A while back spoke to a guy from Beach avenue wholesalers (in vic - Seaford I think) who distribute the quality German beers like Shofferhofer Hefeweizen/Kristalweizen, Erdinger and DAB. He said these require some expertise at pouring and managing the keg & reg as tend to get pretty foamy. If you're grabbing a commercial keg that's easy to pour and manage stuff like Blue Tongue is probably better.

Blue tongue kegs look like thisBlue Tongue Kegs

Judging by the style of keg it looks like a Tooheys. Suspect Blue Tongue would be on a Toohey's coupler being a NSW brew. Next time you're at the bar you drank one at ask them if the top of their keg looks like this or if you want to be 100% sure, simply phone the brewery: Tooheys Keg top

As an aside kegs that take CUB couplers look like this: CUB Keg top. Believe Asahi has gone recently from a Tooheys to a CUB coupler - noticed that the kegs have changed on the top. 

Hopper


----------



## Frank (11/12/08)

theironyuppie said:


> ok, so ive been homebrewing for a couple of years but when i stumbled accross an old fridge that will hold a full size commercial keg i decided it was time to set up a commercial rig.
> basically what im hoping to do is have my fridge plumbed up ready to go so all i need to do is hire a keg and plug it in.
> ive done some searching and found some helpful threads. one which linked me to this site: http://www.kegsystems.com/ which is currently down. i also learned that different breweries require different attachements. is this correct?
> all i have at the moment is the fridge and and twist tap which i scored from a pub. looks like the female end of a bayonet style fitting.
> ...


This guy had a few comments the other day. I can't validate that his claims are correct, but I am sure there is some truth in there somewhere.


----------



## theironyuppie (11/12/08)

Boston said:


> This guy had a few comments the other day. I can't validate that his claims are correct, but I am sure there is some truth in there somewhere.

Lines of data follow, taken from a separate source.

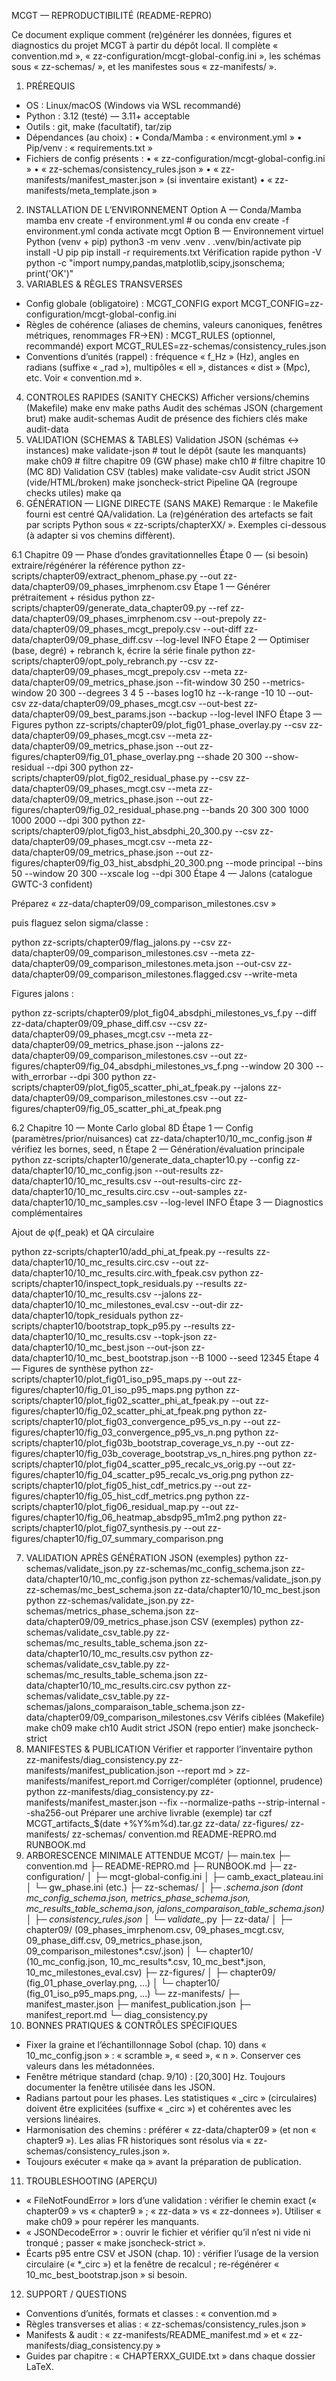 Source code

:MCGT — REPRODUCTIBILITÉ (README-REPRO)

Ce document explique comment (re)générer les données, figures et diagnostics du projet MCGT à partir du dépôt local. Il complète « convention.md », « zz-configuration/mcgt-global-config.ini », les schémas sous « zz-schemas/ », et les manifestes sous « zz-manifests/ ».

1. PRÉREQUIS

* OS : Linux/macOS (Windows via WSL recommandé)
* Python : 3.12 (testé) — 3.11+ acceptable
* Outils : git, make (facultatif), tar/zip
* Dépendances (au choix) :
  • Conda/Mamba : « environment.yml »
  • Pip/venv : « requirements.txt »
* Fichiers de config présents :
  • « zz-configuration/mcgt-global-config.ini »
  • « zz-schemas/consistency\_rules.json »
  • « zz-manifests/manifest\_master.json » (si inventaire existant)
  • « zz-manifests/meta\_template.json »

2. INSTALLATION DE L’ENVIRONNEMENT
   Option A — Conda/Mamba
   mamba env create -f environment.yml  # ou conda env create -f environment.yml
   conda activate mcgt
   Option B — Environnement virtuel Python (venv + pip)
   python3 -m venv .venv
   . .venv/bin/activate
   pip install -U pip
   pip install -r requirements.txt
   Vérification rapide
   python -V
   python -c "import numpy,pandas,matplotlib,scipy,jsonschema; print('OK')"
3. VARIABLES \& RÈGLES TRANSVERSES

* Config globale (obligatoire) : MCGT\_CONFIG
  export MCGT\_CONFIG=zz-configuration/mcgt-global-config.ini
* Règles de cohérence (aliases de chemins, valeurs canoniques, fenêtres métriques, renommages FR→EN) : MCGT\_RULES (optionnel, recommandé)
  export MCGT\_RULES=zz-schemas/consistency\_rules.json
* Conventions d’unités (rappel) : fréquence « f\_Hz » (Hz), angles en radians (suffixe « \_rad »), multipôles « ell », distances « dist » (Mpc), etc. Voir « convention.md ».

4. CONTROLES RAPIDES (SANITY CHECKS)
   Afficher versions/chemins (Makefile)
   make env
   make paths
   Audit des schémas JSON (chargement brut)
   make audit-schemas
   Audit de présence des fichiers clés
   make audit-data
5. VALIDATION (SCHEMAS \& TABLES)
   Validation JSON (schémas ↔ instances)
   make validate-json           # tout le dépôt (saute les manquants)
   make ch09                    # filtre chapitre 09 (GW phase)
   make ch10                    # filtre chapitre 10 (MC 8D)
   Validation CSV (tables)
   make validate-csv
   Audit strict JSON (vide/HTML/broken)
   make jsoncheck-strict
   Pipeline QA (regroupe checks utiles)
   make qa
6. GÉNÉRATION — LIGNE DIRECTE (SANS MAKE)
   Remarque : le Makefile fourni est centré QA/validation. La (re)génération des artefacts se fait par scripts Python sous « zz-scripts/chapterXX/ ». Exemples ci-dessous (à adapter si vos chemins diffèrent).

6.1 Chapitre 09 — Phase d’ondes gravitationnelles
Étape 0 — (si besoin) extraire/régénérer la référence
python zz-scripts/chapter09/extract\_phenom\_phase.py 
--out zz-data/chapter09/09\_phases\_imrphenom.csv
Étape 1 — Générer prétraitement + résidus
python zz-scripts/chapter09/generate\_data\_chapter09.py 
--ref zz-data/chapter09/09\_phases\_imrphenom.csv 
--out-prepoly zz-data/chapter09/09\_phases\_mcgt\_prepoly.csv 
--out-diff    zz-data/chapter09/09\_phase\_diff.csv 
--log-level INFO
Étape 2 — Optimiser (base, degré) + rebranch k, écrire la série finale
python zz-scripts/chapter09/opt\_poly\_rebranch.py 
--csv zz-data/chapter09/09\_phases\_mcgt\_prepoly.csv 
--meta zz-data/chapter09/09\_metrics\_phase.json 
--fit-window 30 250 --metrics-window 20 300 
--degrees 3 4 5 --bases log10 hz --k-range -10 10 
--out-csv  zz-data/chapter09/09\_phases\_mcgt.csv 
--out-best zz-data/chapter09/09\_best\_params.json 
--backup --log-level INFO
Étape 3 — Figures
python zz-scripts/chapter09/plot\_fig01\_phase\_overlay.py 
--csv  zz-data/chapter09/09\_phases\_mcgt.csv 
--meta zz-data/chapter09/09\_metrics\_phase.json 
--out  zz-figures/chapter09/fig\_01\_phase\_overlay.png 
--shade 20 300 --show-residual --dpi 300
python zz-scripts/chapter09/plot\_fig02\_residual\_phase.py 
--csv  zz-data/chapter09/09\_phases\_mcgt.csv 
--meta zz-data/chapter09/09\_metrics\_phase.json 
--out  zz-figures/chapter09/fig\_02\_residual\_phase.png 
--bands 20 300 300 1000 1000 2000 --dpi 300
python zz-scripts/chapter09/plot\_fig03\_hist\_absdphi\_20\_300.py 
--csv  zz-data/chapter09/09\_phases\_mcgt.csv 
--meta zz-data/chapter09/09\_metrics\_phase.json 
--out  zz-figures/chapter09/fig\_03\_hist\_absdphi\_20\_300.png 
--mode principal --bins 50 --window 20 300 --xscale log --dpi 300
Étape 4 — Jalons (catalogue GWTC-3 confident)

Préparez « zz-data/chapter09/09\_comparison\_milestones.csv »

puis flaguez selon sigma/classe :

python zz-scripts/chapter09/flag\_jalons.py 
--csv  zz-data/chapter09/09\_comparison\_milestones.csv 
--meta zz-data/chapter09/09\_comparison\_milestones.meta.json 
--out-csv zz-data/chapter09/09\_comparison\_milestones.flagged.csv 
--write-meta

Figures jalons :

python zz-scripts/chapter09/plot\_fig04\_absdphi\_milestones\_vs\_f.py 
--diff   zz-data/chapter09/09\_phase\_diff.csv 
--csv    zz-data/chapter09/09\_phases\_mcgt.csv 
--meta   zz-data/chapter09/09\_metrics\_phase.json 
--jalons zz-data/chapter09/09\_comparison\_milestones.csv 
--out    zz-figures/chapter09/fig\_04\_absdphi\_milestones\_vs\_f.png 
--window 20 300 --with\_errorbar --dpi 300
python zz-scripts/chapter09/plot\_fig05\_scatter\_phi\_at\_fpeak.py 
--jalons zz-data/chapter09/09\_comparison\_milestones.csv 
--out    zz-figures/chapter09/fig\_05\_scatter\_phi\_at\_fpeak.png

6.2 Chapitre 10 — Monte Carlo global 8D
Étape 1 — Config (paramètres/prior/nuisances)
cat zz-data/chapter10/10\_mc\_config.json   # vérifiez les bornes, seed, n
Étape 2 — Génération/évaluation principale
python zz-scripts/chapter10/generate\_data\_chapter10.py 
--config zz-data/chapter10/10\_mc\_config.json 
--out-results zz-data/chapter10/10\_mc\_results.csv 
--out-results-circ zz-data/chapter10/10\_mc\_results.circ.csv 
--out-samples zz-data/chapter10/10\_mc\_samples.csv 
--log-level INFO
Étape 3 — Diagnostics complémentaires

Ajout de φ(f\_peak) et QA circulaire

python zz-scripts/chapter10/add\_phi\_at\_fpeak.py 
--results zz-data/chapter10/10\_mc\_results.circ.csv 
--out     zz-data/chapter10/10\_mc\_results.circ.with\_fpeak.csv
python zz-scripts/chapter10/inspect\_topk\_residuals.py 
--results zz-data/chapter10/10\_mc\_results.csv 
--jalons  zz-data/chapter10/10\_mc\_milestones\_eval.csv 
--out-dir zz-data/chapter10/topk\_residuals
python zz-scripts/chapter10/bootstrap\_topk\_p95.py 
--results zz-data/chapter10/10\_mc\_results.csv 
--topk-json zz-data/chapter10/10\_mc\_best.json 
--out-json  zz-data/chapter10/10\_mc\_best\_bootstrap.json 
--B 1000 --seed 12345
Étape 4 — Figures de synthèse
python zz-scripts/chapter10/plot\_fig01\_iso\_p95\_maps.py        --out zz-figures/chapter10/fig\_01\_iso\_p95\_maps.png
python zz-scripts/chapter10/plot\_fig02\_scatter\_phi\_at\_fpeak.py --out zz-figures/chapter10/fig\_02\_scatter\_phi\_at\_fpeak.png
python zz-scripts/chapter10/plot\_fig03\_convergence\_p95\_vs\_n.py --out zz-figures/chapter10/fig\_03\_convergence\_p95\_vs\_n.png
python zz-scripts/chapter10/plot\_fig03b\_bootstrap\_coverage\_vs\_n.py --out zz-figures/chapter10/fig\_03b\_coverage\_bootstrap\_vs\_n\_hires.png
python zz-scripts/chapter10/plot\_fig04\_scatter\_p95\_recalc\_vs\_orig.py --out zz-figures/chapter10/fig\_04\_scatter\_p95\_recalc\_vs\_orig.png
python zz-scripts/chapter10/plot\_fig05\_hist\_cdf\_metrics.py     --out zz-figures/chapter10/fig\_05\_hist\_cdf\_metrics.png
python zz-scripts/chapter10/plot\_fig06\_residual\_map.py         --out zz-figures/chapter10/fig\_06\_heatmap\_absdp95\_m1m2.png
python zz-scripts/chapter10/plot\_fig07\_synthesis.py            --out zz-figures/chapter10/fig\_07\_summary\_comparison.png

7. VALIDATION APRÈS GÉNÉRATION
   JSON (exemples)
   python zz-schemas/validate\_json.py zz-schemas/mc\_config\_schema.json      zz-data/chapter10/10\_mc\_config.json
   python zz-schemas/validate\_json.py zz-schemas/mc\_best\_schema.json        zz-data/chapter10/10\_mc\_best.json
   python zz-schemas/validate\_json.py zz-schemas/metrics\_phase\_schema.json  zz-data/chapter09/09\_metrics\_phase.json
   CSV (exemples)
   python zz-schemas/validate\_csv\_table.py zz-schemas/mc\_results\_table\_schema.json          zz-data/chapter10/10\_mc\_results.csv
   python zz-schemas/validate\_csv\_table.py zz-schemas/mc\_results\_table\_schema.json          zz-data/chapter10/10\_mc\_results.circ.csv
   python zz-schemas/validate\_csv\_table.py zz-schemas/jalons\_comparaison\_table\_schema.json  zz-data/chapter09/09\_comparison\_milestones.csv
   Vérifs ciblées (Makefile)
   make ch09
   make ch10
   Audit strict JSON (repo entier)
   make jsoncheck-strict
8. MANIFESTES \& PUBLICATION
   Vérifier et rapporter l’inventaire
   python zz-manifests/diag\_consistency.py 
   zz-manifests/manifest\_publication.json 
   --report md > zz-manifests/manifest\_report.md
   Corriger/compléter (optionnel, prudence)
   python zz-manifests/diag\_consistency.py 
   zz-manifests/manifest\_master.json 
   --fix --normalize-paths --strip-internal --sha256-out
   Préparer une archive livrable (exemple)
   tar czf MCGT\_artifacts\_$(date +%Y%m%d).tar.gz 
   zz-data/ zz-figures/ zz-manifests/ zz-schemas/ 
   convention.md README-REPRO.md RUNBOOK.md
9. ARBORESCENCE MINIMALE ATTENDUE
   MCGT/
   ├─ main.tex
   ├─ convention.md
   ├─ README-REPRO.md
   ├─ RUNBOOK.md
   ├─ zz-configuration/
   │  ├─ mcgt-global-config.ini
   │  ├─ camb\_exact\_plateau.ini
   │  └─ gw\_phase.ini (etc.)
   ├─ zz-schemas/
   │  ├─ *.schema.json (dont mc\_config\_schema.json, metrics\_phase\_schema.json, mc\_results\_table\_schema.json, jalons\_comparaison\_table\_schema.json)
   │  ├─ consistency\_rules.json
   │  └─ validate\_*.py
   ├─ zz-data/
   │  ├─ chapter09/ (09\_phases\_imrphenom.csv, 09\_phases\_mcgt.csv, 09\_phase\_diff.csv, 09\_metrics\_phase.json, 09\_comparison\_milestones\*.csv/.json)
   │  └─ chapter10/ (10\_mc\_config.json, 10\_mc\_results\*.csv, 10\_mc\_best\*.json, 10\_mc\_milestones\_eval.csv)
   ├─ zz-figures/
   │  ├─ chapter09/ (fig\_01\_phase\_overlay.png, …)
   │  └─ chapter10/ (fig\_01\_iso\_p95\_maps.png, …)
   └─ zz-manifests/
   ├─ manifest\_master.json
   ├─ manifest\_publication.json
   ├─ manifest\_report.md
   └─ diag\_consistency.py
10. BONNES PRATIQUES \& CONTRÔLES SPÉCIFIQUES

* Fixer la graine et l’échantillonnage Sobol (chap. 10) dans « 10\_mc\_config.json » : « scramble », « seed », « n ». Conserver ces valeurs dans les métadonnées.
* Fenêtre métrique standard (chap. 9/10) : \[20,300] Hz. Toujours documenter la fenêtre utilisée dans les JSON.
* Radians partout pour les phases. Les statistiques « \_circ » (circulaires) doivent être explicitées (suffixe « \_circ ») et cohérentes avec les versions linéaires.
* Harmonisation des chemins : préférer « zz-data/chapter09 » (et non « chapter9 »). Les alias FR historiques sont résolus via « zz-schemas/consistency\_rules.json ».
* Toujours exécuter « make qa » avant la préparation de publication.

11. TROUBLESHOOTING (APERÇU)

* « FileNotFoundError » lors d’une validation : vérifier le chemin exact (« chapter09 » vs « chapter9 » ; « zz-data » vs « zz-donnees »). Utiliser « make ch09 » pour repérer les manquants.
* « JSONDecodeError » : ouvrir le fichier et vérifier qu’il n’est ni vide ni tronqué ; passer « make jsoncheck-strict ».
* Écarts p95 entre CSV et JSON (chap. 10) : vérifier l’usage de la version circulaire (« \*\_circ ») et la fenêtre de recalcul ; re-régénérer « 10\_mc\_best\_bootstrap.json » si besoin.

12. SUPPORT / QUESTIONS

* Conventions d’unités, formats et classes : « convention.md »
* Règles transverses et alias : « zz-schemas/consistency\_rules.json »
* Manifests \& audit : « zz-manifests/README\_manifest.md » et « zz-manifests/diag\_consistency.py »
* Guides par chapitre : « CHAPTERXX\_GUIDE.txt » dans chaque dossier LaTeX.
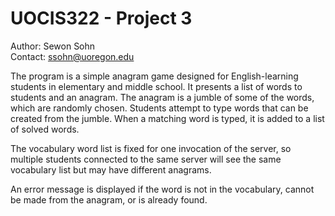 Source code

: # UOCIS322 - Project 3 #

Author: Sewon Sohn\
Contact: ssohn@uoregon.edu

The program is a simple anagram game designed for English-learning students in elementary and middle school. It presents a list of words to students and an anagram. The anagram is a jumble of some of the words, which are randomly chosen. Students attempt to type words that can be created from the jumble. When a matching word is typed, it is added to a list of solved words.

The vocabulary word list is fixed for one invocation of the server, so multiple students connected to the same server will see the same vocabulary list but may have different anagrams.

An error message is displayed if the word is not in the vocabulary, cannot be made from the anagram, or is already found. 
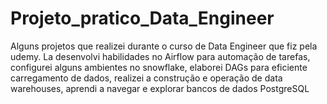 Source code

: # Projeto_pratico_Data_Engineer
 Alguns projetos que realizei durante o curso de Data Engineer que fiz pela udemy.  La desenvolvi habilidades no Airflow para automação de tarefas,  configurei alguns ambientes no snowflake, elaborei DAGs para eficiente carregamento de dados,  realizei a construção e operação de data warehouses, aprendi a navegar e explorar bancos de dados PostgreSQL 
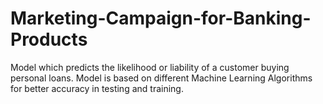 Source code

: # Marketing-Campaign-for-Banking-Products
Model which predicts the likelihood or liability of a customer buying personal loans.
Model is based on different Machine Learning Algorithms for better accuracy in testing and training.
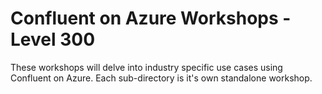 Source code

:# Confluent on Azure Workshops - Level 300

These workshops will delve into industry specific use cases using Confluent on Azure. Each sub-directory is it's own standalone workshop.
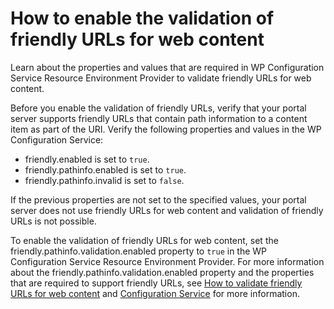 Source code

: # How to enable the validation of friendly URLs for web content

Learn about the properties and values that are required in WP Configuration Service Resource Environment Provider to validate friendly URLs for web content.

Before you enable the validation of friendly URLs, verify that your portal server supports friendly URLs that contain path information to a content item as part of the URI. Verify the following properties and values in the WP Configuration Service:

-   friendly.enabled is set to `true`.
-   friendly.pathinfo.enabled is set to `true`.
-   friendly.pathinfo.invalid is set to `false`.

If the previous properties are not set to the specified values, your portal server does not use friendly URLs for web content and validation of friendly URLs is not possible.

To enable the validation of friendly URLs for web content, set the friendly.pathinfo.validation.enabled property to `true` in the WP Configuration Service Resource Environment Provider. For more information about the friendly.pathinfo.validation.enabled property and the properties that are required to support friendly URLs, see [How to validate friendly URLs for web content](../validate_friendlyurl/index.md) and [Configuration Service](../../../../../../../../deployment/manage/config_portal_behavior/service_config_properties/portal_svc_cfg/) for more information.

thanks for your input boston.
i was actually looking at gettin both the regulator and coupler myself from one of these guys and asked a few questions here: http://www.aussiehomebrewer.com/forum/inde...ic=27970&hl=
response wasnt 2 bad on regulator and his ebay feedback score is like 98.8%. that combined with the fact that the dude that posted that rant has 1 forum post and terrible english doest mount a very strong case against ebay sellers.
that being said, the ebay guys unwillingness to allow pickup makes me uneasy and i cant help but get the feeling something shifty is goin on here.
my 2 cents
if anyone has had any experience with these ebay sellers let the people know how it went.


----------



## theironyuppie (10/1/09)

hey all,
thanks for everyones tips. this is possibly the greatest thing i have ever done. went thru a whole keg on boxing day watching cricket. haha. just thought id post a few pics for those interested.










just need to get myself a drip tray now.
let me know what u think.


----------